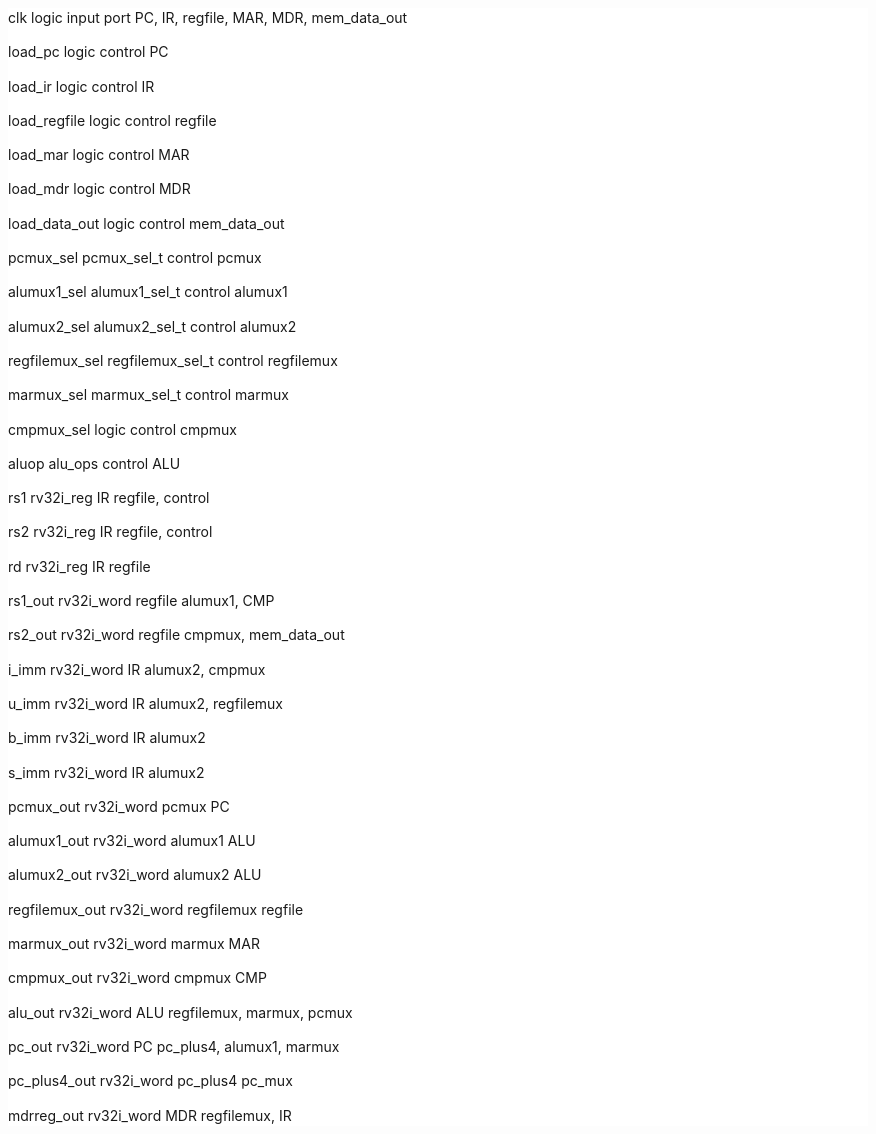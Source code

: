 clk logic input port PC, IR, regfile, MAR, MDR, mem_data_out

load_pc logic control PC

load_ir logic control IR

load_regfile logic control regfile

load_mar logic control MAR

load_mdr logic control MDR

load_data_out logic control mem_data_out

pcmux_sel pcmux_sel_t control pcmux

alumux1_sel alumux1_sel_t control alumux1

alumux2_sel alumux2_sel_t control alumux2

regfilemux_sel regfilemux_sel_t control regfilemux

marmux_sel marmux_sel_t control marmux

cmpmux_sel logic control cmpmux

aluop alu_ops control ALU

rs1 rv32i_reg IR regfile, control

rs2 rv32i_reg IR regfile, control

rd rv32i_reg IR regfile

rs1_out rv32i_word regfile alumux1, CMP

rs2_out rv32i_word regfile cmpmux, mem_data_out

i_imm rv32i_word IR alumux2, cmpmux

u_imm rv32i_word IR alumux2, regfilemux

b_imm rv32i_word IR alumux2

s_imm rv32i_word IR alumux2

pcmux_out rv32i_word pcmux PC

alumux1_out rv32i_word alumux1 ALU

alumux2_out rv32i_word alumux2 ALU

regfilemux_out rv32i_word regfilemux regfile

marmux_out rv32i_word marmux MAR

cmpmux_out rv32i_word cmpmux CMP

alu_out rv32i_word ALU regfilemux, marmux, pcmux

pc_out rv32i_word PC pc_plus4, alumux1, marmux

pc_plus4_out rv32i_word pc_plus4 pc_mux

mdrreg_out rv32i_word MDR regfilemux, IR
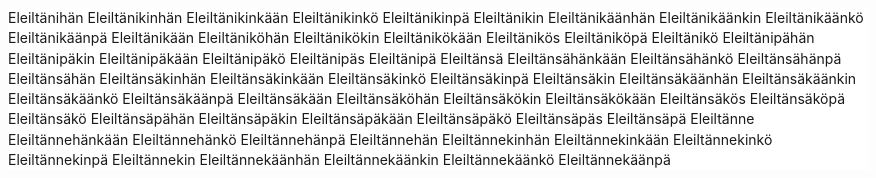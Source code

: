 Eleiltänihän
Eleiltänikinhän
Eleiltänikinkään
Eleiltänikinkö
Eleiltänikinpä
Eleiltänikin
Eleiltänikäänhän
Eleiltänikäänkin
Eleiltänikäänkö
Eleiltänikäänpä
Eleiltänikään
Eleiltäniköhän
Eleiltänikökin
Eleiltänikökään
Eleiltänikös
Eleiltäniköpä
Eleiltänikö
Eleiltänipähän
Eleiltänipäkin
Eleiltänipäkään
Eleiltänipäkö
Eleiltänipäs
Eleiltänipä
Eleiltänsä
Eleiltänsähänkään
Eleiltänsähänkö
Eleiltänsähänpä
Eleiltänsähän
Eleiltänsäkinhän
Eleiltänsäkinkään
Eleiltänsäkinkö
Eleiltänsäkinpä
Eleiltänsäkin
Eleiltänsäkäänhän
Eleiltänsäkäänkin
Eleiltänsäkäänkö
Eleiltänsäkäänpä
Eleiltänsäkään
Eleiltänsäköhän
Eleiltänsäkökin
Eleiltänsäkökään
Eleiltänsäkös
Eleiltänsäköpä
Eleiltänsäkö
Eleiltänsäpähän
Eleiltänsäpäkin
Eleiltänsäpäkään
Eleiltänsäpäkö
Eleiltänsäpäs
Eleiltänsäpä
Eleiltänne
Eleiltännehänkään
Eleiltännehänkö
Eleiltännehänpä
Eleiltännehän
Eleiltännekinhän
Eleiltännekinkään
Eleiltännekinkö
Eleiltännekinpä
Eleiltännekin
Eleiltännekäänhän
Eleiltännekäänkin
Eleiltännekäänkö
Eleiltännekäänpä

**TASK TO COMPLETE:**
Retype the entries above exactly, starting at their first line and ending with the line that holds "rs2 rv32i_reg IR regfile, control"; pictures stay out.

**RESPONSE:**
Source code

: clk logic input port PC, IR, regfile, MAR, MDR, mem_data_out

load_pc logic control PC

load_ir logic control IR

load_regfile logic control regfile

load_mar logic control MAR

load_mdr logic control MDR

load_data_out logic control mem_data_out

pcmux_sel pcmux_sel_t control pcmux

alumux1_sel alumux1_sel_t control alumux1

alumux2_sel alumux2_sel_t control alumux2

regfilemux_sel regfilemux_sel_t control regfilemux

marmux_sel marmux_sel_t control marmux

cmpmux_sel logic control cmpmux

aluop alu_ops control ALU

rs1 rv32i_reg IR regfile, control

rs2 rv32i_reg IR regfile, control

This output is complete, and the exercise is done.